Sunday, July 10, 2016

Cosmoteer 0.9.4 - Copy & Paste

Today I released Cosmoteer 0.9.4. This is a release light on exciting new gameplay, but it still contains one very useful feature that's worth a blog post:

Copy & Paste

I'm generally very happy with how intuitive ship design has become. When I watch new players play the game, rarely do they have much trouble figuring out how to modify and expand their ship, thanks to many iterations and improvements to the user interface

But many players, myself included, found the process of designing larger ships (especially in Creative Mode) with repeated sections (possibly rotated and/or flipped) to be very tedious, since every part on the ship had to be added individually, even if a whole section of the ship was merely a copy of another section.

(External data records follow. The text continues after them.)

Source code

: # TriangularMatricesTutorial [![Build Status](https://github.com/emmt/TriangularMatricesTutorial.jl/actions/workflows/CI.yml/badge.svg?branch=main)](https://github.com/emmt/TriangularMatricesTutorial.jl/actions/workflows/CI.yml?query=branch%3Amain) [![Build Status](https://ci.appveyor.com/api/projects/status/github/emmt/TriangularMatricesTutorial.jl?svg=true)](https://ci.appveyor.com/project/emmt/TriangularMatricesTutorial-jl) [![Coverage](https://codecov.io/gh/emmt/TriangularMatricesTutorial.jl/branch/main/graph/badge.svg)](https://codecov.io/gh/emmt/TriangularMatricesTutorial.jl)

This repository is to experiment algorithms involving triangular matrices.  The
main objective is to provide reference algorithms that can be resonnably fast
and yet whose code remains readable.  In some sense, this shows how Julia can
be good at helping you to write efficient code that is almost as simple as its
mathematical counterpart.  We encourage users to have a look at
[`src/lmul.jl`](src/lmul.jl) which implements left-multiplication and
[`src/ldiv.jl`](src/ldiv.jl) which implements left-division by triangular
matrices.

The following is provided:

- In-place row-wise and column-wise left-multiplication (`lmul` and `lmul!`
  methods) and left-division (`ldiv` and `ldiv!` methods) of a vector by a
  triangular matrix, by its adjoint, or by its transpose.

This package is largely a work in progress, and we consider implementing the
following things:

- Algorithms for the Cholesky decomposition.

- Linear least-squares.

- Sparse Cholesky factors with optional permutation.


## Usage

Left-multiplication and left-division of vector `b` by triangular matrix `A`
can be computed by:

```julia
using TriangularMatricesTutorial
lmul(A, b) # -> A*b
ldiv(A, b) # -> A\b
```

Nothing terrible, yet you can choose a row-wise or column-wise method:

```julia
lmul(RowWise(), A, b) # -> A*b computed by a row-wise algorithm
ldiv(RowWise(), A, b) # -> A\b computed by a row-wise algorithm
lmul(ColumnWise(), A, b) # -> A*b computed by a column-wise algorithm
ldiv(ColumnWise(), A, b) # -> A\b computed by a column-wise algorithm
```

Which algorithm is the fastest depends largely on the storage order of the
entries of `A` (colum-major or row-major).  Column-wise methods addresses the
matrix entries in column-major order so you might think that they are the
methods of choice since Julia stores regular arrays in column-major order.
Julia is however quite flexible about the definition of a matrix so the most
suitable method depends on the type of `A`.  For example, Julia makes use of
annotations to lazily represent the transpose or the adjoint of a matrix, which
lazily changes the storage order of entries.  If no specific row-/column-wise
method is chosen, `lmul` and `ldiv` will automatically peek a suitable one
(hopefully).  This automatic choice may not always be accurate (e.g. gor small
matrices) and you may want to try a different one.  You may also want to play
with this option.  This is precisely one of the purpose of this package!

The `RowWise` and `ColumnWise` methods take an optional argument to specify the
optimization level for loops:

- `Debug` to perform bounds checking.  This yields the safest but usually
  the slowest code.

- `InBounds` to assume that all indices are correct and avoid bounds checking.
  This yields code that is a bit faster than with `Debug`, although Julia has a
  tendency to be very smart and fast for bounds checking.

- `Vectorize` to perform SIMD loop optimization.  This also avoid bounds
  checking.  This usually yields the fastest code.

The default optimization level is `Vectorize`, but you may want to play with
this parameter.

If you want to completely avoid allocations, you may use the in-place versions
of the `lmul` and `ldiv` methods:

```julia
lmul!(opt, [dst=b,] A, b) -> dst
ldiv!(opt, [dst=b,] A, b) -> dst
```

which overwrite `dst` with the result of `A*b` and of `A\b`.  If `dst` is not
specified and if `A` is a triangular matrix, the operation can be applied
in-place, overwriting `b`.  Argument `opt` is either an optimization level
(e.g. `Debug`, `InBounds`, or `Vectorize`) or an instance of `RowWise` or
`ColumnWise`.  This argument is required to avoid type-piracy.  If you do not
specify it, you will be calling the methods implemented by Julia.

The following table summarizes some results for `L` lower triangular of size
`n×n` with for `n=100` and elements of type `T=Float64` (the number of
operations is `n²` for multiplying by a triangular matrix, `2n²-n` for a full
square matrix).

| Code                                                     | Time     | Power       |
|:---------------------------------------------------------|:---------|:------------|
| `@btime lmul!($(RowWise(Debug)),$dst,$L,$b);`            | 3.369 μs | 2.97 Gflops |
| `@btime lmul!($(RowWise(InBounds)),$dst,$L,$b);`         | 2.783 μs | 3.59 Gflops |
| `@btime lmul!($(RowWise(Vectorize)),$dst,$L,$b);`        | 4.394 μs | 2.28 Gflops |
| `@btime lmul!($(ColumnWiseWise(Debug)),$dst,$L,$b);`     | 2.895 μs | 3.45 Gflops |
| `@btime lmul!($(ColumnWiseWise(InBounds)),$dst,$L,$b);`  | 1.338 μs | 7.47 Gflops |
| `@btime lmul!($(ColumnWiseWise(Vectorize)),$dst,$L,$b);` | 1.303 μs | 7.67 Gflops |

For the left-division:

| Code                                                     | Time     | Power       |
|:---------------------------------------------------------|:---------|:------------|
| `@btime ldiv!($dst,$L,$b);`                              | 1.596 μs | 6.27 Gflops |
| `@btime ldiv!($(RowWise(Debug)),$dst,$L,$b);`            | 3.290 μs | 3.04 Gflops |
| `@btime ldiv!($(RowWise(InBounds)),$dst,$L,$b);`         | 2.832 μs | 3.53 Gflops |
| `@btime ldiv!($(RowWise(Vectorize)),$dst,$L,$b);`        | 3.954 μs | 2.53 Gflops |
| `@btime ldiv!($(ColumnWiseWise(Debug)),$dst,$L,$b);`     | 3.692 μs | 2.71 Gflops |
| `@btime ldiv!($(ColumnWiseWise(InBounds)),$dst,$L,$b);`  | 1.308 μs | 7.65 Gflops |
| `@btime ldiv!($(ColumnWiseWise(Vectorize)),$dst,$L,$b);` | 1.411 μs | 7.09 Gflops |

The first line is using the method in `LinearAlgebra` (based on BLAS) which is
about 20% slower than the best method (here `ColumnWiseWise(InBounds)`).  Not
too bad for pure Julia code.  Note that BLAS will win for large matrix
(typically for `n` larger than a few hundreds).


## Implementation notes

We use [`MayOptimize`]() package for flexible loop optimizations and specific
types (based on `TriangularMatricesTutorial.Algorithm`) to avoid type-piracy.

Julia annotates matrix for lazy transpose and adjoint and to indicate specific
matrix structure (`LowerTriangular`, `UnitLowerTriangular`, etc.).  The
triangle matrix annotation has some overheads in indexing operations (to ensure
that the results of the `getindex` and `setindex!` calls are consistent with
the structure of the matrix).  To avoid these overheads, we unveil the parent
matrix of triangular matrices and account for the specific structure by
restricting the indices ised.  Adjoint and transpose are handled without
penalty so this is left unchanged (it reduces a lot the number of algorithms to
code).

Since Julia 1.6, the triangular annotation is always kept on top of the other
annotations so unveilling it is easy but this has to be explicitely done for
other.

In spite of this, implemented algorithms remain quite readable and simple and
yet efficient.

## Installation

Let's say that you want to build a symmetrical ship with a center fuselage and mirrored wings on each side. So you start by designing the center fuselage and one of the wings. Prior to this release, you'd have to manually design the other wing as well, being very careful to exactly mirror the original wing. But now, you can use the new "copy and paste" tool, first selecting all the parts on the left wing...

... then clicking the "copy" button (ctrl-c works, too), followed by the "paste" (ctrl-v) button, which will load the copied parts as blueprints on your mouse cursor. Once in paste mode, you can choose to rotate and/or flip the blueprints before pasting them onto your ship...

... and then you simply click to add those parts to your ship, giving us the final result:

I'm very hopeful that this will make designing large, interesting ships much easier. Indeed, I can already find myself being more creative in my own ship designs, knowing that I won't have to duplicate any designs that I want to repeat elsewhere. (It's also worth noting that the copy & paste tool can be used to copy between ships as well.)

While this may seem like a pretty basic feature, it was actually a very serious technical undertaking to get this working. Ever since I (re)introduced the now-default "live design" mode, I've had code logic to determine whether adding a single part to a particular location was legal, but there was no code to determine whether adding multiple parts in arbitrary locations was legal, which is a far harder problem to solve, because some of those new parts may only be legal because of other parts that are also being added or may be illegal because of other added parts.